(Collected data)
※ ※ ※
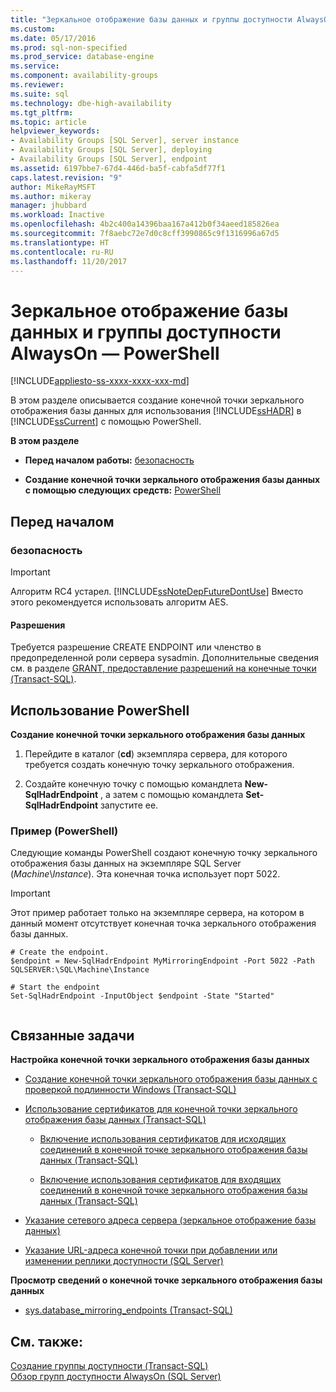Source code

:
```yaml
---
title: "Зеркальное отображение базы данных и группы доступности AlwaysOn — PowerShell | Документы Майкрософт"
ms.custom: 
ms.date: 05/17/2016
ms.prod: sql-non-specified
ms.prod_service: database-engine
ms.service: 
ms.component: availability-groups
ms.reviewer: 
ms.suite: sql
ms.technology: dbe-high-availability
ms.tgt_pltfrm: 
ms.topic: article
helpviewer_keywords:
- Availability Groups [SQL Server], server instance
- Availability Groups [SQL Server], deploying
- Availability Groups [SQL Server], endpoint
ms.assetid: 6197bbe7-67d4-446d-ba5f-cabfa5df77f1
caps.latest.revision: "9"
author: MikeRayMSFT
ms.author: mikeray
manager: jhubbard
ms.workload: Inactive
ms.openlocfilehash: 4b2c400a14396baa167a412b0f34aeed185826ea
ms.sourcegitcommit: 7f8aebc72e7d0c8cff3990865c9f1316996a67d5
ms.translationtype: HT
ms.contentlocale: ru-RU
ms.lasthandoff: 11/20/2017
---
```

# <a name="database-mirroring---always-on-availability-groups--powershell"></a>Зеркальное отображение базы данных и группы доступности AlwaysOn — PowerShell
[!INCLUDE[appliesto-ss-xxxx-xxxx-xxx-md](../../../includes/appliesto-ss-xxxx-xxxx-xxx-md.md)]

  В этом разделе описывается создание конечной точки зеркального отображения базы данных для использования [!INCLUDE[ssHADR](../../../includes/sshadr-md.md)] в [!INCLUDE[ssCurrent](../../../includes/sscurrent-md.md)] с помощью PowerShell.  
  
 **В этом разделе**  
  
-   **Перед началом работы:**  [безопасность](#Security)  
  
-   **Создание конечной точки зеркального отображения базы данных с помощью следующих средств:**  [PowerShell](#PowerShellProcedure)  
  
## <a name="before-you-begin"></a>Перед началом  
  
###  <a name="Security"></a> безопасность  
  
> [!IMPORTANT]  
>  Алгоритм RC4 устарел. [!INCLUDE[ssNoteDepFutureDontUse](../../../includes/ssnotedepfuturedontuse-md.md)] Вместо этого рекомендуется использовать алгоритм AES.  
  
####  <a name="Permissions"></a> Разрешения  
 Требуется разрешение CREATE ENDPOINT или членство в предопределенной роли сервера sysadmin. Дополнительные сведения см. в разделе [GRANT, предоставление разрешений на конечные точки (Transact-SQL)](../../../t-sql/statements/grant-endpoint-permissions-transact-sql.md).  
  
##  <a name="PowerShellProcedure"></a> Использование PowerShell  
 **Создание конечной точки зеркального отображения базы данных**  
  
1.  Перейдите в каталог (**cd**) экземпляра сервера, для которого требуется создать конечную точку зеркального отображения.  
  
2.  Создайте конечную точку с помощью командлета **New-SqlHadrEndpoint** , а затем с помощью командлета **Set-SqlHadrEndpoint** запустите ее.  
  
###  <a name="PShellExample"></a> Пример (PowerShell)  
 Следующие команды PowerShell создают конечную точку зеркального отображения базы данных на экземпляре SQL Server (*Machine*\\*Instance*). Эта конечная точка использует порт 5022.  
  
> [!IMPORTANT]  
>  Этот пример работает только на экземпляре сервера, на котором в данный момент отсутствует конечная точка зеркального отображения базы данных.  
  
```  
# Create the endpoint.  
$endpoint = New-SqlHadrEndpoint MyMirroringEndpoint -Port 5022 -Path SQLSERVER:\SQL\Machine\Instance  
  
# Start the endpoint  
Set-SqlHadrEndpoint -InputObject $endpoint -State "Started"  
  
```  
  
##  <a name="RelatedTasks"></a> Связанные задачи  
 **Настройка конечной точки зеркального отображения базы данных**  
  
-   [Создание конечной точки зеркального отображения базы данных с проверкой подлинности Windows (Transact-SQL)](../../../database-engine/database-mirroring/create-a-database-mirroring-endpoint-for-windows-authentication-transact-sql.md)  
  
-   [Использование сертификатов для конечной точки зеркального отображения базы данных (Transact-SQL)](../../../database-engine/database-mirroring/use-certificates-for-a-database-mirroring-endpoint-transact-sql.md)  
  
    -   [Включение использования сертификатов для исходящих соединений в конечной точке зеркального отображения базы данных (Transact-SQL)](../../../database-engine/database-mirroring/database-mirroring-use-certificates-for-outbound-connections.md)  
  
    -   [Включение использования сертификатов для входящих соединений в конечной точке зеркального отображения базы данных (Transact-SQL)](../../../database-engine/database-mirroring/database-mirroring-use-certificates-for-inbound-connections.md)  
  
-   [Указание сетевого адреса сервера (зеркальное отображение базы данных)](../../../database-engine/database-mirroring/specify-a-server-network-address-database-mirroring.md)  
  
-   [Указание URL-адреса конечной точки при добавлении или изменении реплики доступности (SQL Server)](../../../database-engine/availability-groups/windows/specify-endpoint-url-adding-or-modifying-availability-replica.md)  
  
 **Просмотр сведений о конечной точке зеркального отображения базы данных**  
  
-   [sys.database_mirroring_endpoints (Transact-SQL)](../../../relational-databases/system-catalog-views/sys-database-mirroring-endpoints-transact-sql.md)  
  
## <a name="see-also"></a>См. также:  
 [Создание группы доступности (Transact-SQL)](../../../database-engine/availability-groups/windows/create-an-availability-group-transact-sql.md)   
 [Обзор групп доступности AlwaysOn (SQL Server)](../../../database-engine/availability-groups/windows/overview-of-always-on-availability-groups-sql-server.md)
※ ※ ※
The required result is an exact repetition of the lines from the one containing "точке зеркального отображения базы данных**" through the last line of the data.

Result for this exercise »
 **Просмотр сведений о конечной точке зеркального отображения базы данных**  
  
-   [sys.database_mirroring_endpoints (Transact-SQL)](../../../relational-databases/system-catalog-views/sys-database-mirroring-endpoints-transact-sql.md)  
  
## <a name="see-also"></a>См. также:  
 [Создание группы доступности (Transact-SQL)](../../../database-engine/availability-groups/windows/create-an-availability-group-transact-sql.md)   
 [Обзор групп доступности AlwaysOn (SQL Server)](../../../database-engine/availability-groups/windows/overview-of-always-on-availability-groups-sql-server.md)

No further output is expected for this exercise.